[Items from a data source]
[Start of section]

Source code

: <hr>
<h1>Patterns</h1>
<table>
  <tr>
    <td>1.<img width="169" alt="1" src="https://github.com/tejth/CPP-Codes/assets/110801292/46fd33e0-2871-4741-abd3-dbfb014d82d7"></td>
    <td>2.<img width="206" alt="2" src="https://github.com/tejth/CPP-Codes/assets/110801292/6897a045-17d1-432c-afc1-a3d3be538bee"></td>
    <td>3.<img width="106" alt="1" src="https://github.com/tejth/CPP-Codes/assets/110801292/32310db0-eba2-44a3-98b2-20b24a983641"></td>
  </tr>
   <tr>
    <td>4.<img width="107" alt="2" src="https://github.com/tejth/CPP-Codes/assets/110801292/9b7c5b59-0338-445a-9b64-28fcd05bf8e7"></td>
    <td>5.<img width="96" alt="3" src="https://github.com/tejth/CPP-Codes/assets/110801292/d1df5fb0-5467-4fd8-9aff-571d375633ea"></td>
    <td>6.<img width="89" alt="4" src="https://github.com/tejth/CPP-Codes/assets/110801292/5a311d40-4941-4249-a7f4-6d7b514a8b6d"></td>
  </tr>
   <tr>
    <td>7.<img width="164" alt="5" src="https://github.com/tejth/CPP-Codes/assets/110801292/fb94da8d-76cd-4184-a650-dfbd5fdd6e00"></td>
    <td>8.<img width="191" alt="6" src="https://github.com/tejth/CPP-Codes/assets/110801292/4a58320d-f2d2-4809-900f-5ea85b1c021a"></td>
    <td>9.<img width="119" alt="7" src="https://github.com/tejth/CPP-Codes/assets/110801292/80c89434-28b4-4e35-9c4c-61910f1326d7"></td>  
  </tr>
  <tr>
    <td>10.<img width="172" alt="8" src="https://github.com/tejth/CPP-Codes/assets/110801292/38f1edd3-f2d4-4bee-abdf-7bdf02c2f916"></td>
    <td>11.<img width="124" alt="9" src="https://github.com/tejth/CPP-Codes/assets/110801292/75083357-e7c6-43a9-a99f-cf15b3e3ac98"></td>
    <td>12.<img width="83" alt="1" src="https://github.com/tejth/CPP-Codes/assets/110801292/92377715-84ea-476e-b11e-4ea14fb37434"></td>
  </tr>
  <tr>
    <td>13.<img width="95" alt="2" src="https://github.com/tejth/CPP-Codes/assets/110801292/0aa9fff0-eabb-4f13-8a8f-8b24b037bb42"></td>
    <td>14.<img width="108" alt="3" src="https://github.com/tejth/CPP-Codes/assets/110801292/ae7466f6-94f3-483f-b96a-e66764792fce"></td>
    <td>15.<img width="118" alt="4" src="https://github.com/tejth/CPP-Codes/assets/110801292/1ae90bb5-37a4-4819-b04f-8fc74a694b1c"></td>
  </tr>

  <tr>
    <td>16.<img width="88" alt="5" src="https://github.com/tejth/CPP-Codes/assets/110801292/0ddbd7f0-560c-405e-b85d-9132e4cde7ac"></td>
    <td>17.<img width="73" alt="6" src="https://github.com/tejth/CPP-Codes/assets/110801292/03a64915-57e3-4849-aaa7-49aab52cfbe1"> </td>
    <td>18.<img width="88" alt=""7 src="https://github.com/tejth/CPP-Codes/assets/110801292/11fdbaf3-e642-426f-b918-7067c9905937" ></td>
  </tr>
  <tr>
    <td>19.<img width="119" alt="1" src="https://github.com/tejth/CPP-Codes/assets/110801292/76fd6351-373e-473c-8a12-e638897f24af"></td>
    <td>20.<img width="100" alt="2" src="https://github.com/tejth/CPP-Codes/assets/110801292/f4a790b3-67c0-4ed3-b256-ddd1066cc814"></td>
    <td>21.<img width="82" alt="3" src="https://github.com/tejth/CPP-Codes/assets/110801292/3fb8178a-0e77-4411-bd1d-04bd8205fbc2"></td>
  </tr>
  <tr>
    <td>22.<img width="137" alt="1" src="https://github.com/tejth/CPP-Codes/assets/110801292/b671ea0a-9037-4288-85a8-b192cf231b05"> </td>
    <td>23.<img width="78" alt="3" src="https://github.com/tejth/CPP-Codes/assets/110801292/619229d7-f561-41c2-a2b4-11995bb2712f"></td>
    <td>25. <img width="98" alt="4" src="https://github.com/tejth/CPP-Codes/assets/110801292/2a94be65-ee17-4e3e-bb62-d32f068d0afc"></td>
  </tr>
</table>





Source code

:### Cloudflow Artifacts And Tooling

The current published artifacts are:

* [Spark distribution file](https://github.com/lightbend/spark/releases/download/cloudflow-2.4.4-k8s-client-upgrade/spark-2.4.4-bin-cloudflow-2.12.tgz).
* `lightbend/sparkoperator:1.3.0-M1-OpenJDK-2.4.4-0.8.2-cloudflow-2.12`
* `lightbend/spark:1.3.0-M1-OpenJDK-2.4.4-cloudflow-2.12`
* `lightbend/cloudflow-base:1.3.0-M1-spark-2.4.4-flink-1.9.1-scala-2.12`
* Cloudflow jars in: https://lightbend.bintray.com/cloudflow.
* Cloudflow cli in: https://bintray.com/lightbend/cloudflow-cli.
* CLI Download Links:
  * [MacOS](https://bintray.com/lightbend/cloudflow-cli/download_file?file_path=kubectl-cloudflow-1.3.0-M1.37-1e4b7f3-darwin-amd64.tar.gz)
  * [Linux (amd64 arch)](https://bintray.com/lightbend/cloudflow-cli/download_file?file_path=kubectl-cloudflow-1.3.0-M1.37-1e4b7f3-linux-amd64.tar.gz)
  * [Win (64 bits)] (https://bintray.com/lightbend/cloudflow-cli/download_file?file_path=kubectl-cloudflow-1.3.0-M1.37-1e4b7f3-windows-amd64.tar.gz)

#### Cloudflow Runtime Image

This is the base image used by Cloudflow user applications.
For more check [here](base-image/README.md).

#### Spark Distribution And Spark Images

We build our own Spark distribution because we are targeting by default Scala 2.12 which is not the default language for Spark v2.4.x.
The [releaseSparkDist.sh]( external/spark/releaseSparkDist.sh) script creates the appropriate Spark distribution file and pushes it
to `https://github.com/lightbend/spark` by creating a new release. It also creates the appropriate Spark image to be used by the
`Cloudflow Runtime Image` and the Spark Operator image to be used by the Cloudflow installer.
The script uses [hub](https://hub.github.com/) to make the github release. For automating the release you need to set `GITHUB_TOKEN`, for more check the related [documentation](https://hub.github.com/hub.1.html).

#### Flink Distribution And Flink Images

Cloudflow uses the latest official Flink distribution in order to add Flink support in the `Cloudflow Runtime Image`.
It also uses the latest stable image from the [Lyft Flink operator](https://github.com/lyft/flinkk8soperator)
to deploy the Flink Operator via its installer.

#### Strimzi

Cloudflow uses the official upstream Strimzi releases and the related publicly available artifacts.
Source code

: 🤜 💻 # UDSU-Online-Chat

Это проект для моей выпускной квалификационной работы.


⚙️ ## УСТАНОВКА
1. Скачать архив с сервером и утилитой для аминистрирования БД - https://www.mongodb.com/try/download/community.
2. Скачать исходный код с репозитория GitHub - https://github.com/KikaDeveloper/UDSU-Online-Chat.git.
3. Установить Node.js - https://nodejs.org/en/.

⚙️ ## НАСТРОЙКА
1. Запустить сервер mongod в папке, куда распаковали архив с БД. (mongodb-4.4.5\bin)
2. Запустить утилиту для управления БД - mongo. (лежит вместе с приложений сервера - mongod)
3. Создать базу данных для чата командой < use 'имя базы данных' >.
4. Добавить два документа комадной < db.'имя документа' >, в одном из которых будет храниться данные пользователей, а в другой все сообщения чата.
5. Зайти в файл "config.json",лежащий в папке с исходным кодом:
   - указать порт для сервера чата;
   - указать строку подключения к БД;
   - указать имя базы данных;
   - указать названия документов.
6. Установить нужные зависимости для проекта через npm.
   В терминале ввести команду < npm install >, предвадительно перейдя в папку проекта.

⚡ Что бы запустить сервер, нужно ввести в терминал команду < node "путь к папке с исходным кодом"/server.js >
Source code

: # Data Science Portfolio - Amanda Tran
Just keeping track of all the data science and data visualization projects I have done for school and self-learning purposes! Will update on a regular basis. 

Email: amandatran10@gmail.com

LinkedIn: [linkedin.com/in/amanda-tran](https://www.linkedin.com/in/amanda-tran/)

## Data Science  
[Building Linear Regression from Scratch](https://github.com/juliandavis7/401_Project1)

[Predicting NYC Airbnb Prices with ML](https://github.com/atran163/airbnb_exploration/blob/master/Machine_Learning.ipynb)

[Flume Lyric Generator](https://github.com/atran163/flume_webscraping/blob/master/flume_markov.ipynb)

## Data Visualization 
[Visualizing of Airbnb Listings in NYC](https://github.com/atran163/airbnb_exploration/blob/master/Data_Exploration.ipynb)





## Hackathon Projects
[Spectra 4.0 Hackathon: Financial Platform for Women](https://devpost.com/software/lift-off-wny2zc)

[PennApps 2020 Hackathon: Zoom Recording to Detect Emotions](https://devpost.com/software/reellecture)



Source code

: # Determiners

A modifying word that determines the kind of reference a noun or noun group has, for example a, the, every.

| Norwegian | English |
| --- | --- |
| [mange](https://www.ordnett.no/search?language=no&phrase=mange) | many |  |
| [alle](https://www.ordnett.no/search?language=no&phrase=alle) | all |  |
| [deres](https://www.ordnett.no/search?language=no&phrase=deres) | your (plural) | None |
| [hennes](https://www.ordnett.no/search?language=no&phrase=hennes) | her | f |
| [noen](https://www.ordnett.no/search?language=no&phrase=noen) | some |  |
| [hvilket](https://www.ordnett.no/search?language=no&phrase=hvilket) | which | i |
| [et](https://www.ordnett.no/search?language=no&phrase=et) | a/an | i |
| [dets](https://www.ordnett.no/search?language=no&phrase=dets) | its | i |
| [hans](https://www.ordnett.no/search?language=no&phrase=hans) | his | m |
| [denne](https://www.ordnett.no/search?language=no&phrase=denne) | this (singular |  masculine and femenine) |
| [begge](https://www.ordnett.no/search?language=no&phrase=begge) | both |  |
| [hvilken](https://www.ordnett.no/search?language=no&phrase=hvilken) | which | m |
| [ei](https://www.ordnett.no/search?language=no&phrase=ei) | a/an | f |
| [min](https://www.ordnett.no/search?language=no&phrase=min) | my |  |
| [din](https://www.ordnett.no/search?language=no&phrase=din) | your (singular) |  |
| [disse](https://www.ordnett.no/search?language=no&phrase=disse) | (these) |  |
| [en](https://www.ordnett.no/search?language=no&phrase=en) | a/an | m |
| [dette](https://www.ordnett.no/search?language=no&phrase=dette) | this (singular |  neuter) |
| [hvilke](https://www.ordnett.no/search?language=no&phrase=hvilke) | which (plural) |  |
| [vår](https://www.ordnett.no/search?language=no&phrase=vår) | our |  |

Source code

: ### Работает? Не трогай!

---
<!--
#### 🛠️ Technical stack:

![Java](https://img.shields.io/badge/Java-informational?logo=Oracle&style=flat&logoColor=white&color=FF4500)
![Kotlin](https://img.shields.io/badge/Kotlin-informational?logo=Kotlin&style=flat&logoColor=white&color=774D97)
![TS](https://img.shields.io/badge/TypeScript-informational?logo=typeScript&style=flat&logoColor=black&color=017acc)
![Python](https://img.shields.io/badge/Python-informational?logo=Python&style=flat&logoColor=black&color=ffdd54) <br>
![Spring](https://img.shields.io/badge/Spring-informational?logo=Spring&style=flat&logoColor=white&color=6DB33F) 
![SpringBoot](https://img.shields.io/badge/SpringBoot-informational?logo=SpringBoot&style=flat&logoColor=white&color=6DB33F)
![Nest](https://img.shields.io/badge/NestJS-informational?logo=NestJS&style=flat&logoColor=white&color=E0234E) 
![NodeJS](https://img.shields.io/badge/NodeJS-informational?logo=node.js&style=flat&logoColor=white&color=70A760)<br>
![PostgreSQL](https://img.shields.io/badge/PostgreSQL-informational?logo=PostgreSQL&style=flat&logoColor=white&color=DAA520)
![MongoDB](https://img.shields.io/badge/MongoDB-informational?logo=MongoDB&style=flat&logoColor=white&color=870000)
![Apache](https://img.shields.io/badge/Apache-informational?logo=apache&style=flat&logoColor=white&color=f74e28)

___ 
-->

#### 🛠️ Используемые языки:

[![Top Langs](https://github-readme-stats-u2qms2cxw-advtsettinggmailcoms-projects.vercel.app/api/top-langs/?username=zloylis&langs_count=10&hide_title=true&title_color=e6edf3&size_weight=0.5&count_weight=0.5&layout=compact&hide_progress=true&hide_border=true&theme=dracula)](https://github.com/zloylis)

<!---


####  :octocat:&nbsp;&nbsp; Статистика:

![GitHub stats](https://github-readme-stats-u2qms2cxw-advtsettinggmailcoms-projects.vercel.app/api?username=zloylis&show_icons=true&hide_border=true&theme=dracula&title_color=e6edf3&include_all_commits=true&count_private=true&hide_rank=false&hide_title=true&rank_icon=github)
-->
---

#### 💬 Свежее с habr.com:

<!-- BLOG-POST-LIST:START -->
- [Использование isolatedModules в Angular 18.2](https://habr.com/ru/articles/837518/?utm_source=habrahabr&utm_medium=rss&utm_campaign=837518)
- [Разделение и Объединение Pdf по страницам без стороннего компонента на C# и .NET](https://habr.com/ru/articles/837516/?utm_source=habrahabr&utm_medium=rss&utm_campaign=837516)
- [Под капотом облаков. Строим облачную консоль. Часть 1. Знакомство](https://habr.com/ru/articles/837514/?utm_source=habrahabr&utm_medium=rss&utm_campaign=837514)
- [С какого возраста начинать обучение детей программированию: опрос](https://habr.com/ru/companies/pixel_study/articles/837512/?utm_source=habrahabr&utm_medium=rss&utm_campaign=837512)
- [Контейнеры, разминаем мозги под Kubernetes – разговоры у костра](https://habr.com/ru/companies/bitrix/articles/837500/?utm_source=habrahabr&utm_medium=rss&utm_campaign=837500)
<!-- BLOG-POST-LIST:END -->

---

[End of section]

■ Directions ■
Find "4. Добавить два" in the entries above and copy that whole line exactly, then each line after it through the line that contains "6. Установить нужные".

■ Solution ■
4. Добавить два документа комадной < db.'имя документа' >, в одном из которых будет храниться данные пользователей, а в другой все сообщения чата.
5. Зайти в файл "config.json",лежащий в папке с исходным кодом:
   - указать порт для сервера чата;
   - указать строку подключения к БД;
   - указать имя базы данных;
   - указать названия документов.
6. Установить нужные зависимости для проекта через npm.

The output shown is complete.